- _EXERCISE DIRECTIONS_: The response must be made up of the lines in the entries below that contain "dataframe".
--- AVAILABLE RECORDS Enclosed Below ---
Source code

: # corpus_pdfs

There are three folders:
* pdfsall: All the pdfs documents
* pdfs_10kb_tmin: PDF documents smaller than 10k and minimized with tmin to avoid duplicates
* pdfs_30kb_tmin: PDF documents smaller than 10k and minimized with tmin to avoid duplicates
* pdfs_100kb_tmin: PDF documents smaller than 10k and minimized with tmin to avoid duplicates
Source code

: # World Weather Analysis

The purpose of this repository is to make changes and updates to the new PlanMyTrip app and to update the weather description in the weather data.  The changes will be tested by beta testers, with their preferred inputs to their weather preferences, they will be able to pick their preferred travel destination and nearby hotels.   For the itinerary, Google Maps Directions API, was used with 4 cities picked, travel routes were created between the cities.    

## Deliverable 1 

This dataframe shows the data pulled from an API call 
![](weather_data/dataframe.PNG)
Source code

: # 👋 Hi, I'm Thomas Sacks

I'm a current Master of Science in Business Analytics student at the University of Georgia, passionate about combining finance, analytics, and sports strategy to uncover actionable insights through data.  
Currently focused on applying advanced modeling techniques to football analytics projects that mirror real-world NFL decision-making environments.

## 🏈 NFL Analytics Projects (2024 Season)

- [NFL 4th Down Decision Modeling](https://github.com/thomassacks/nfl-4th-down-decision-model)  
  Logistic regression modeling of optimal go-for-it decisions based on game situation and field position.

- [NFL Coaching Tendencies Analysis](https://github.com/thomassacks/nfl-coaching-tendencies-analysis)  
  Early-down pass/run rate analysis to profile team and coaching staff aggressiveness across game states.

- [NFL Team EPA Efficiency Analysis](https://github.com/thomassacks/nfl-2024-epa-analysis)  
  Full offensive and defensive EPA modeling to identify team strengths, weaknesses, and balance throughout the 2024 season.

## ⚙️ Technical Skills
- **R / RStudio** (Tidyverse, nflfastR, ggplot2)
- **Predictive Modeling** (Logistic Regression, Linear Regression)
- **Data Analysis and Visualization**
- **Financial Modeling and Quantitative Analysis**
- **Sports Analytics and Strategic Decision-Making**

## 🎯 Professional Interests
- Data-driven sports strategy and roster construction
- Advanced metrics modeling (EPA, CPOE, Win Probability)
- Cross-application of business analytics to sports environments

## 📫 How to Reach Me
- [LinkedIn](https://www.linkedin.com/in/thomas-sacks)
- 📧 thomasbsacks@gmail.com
--- End of Enclosed AVAILABLE RECORDS ---
- _WRITTEN ANSWER_:
This dataframe shows the data pulled from an API call 
![](weather_data/dataframe.PNG)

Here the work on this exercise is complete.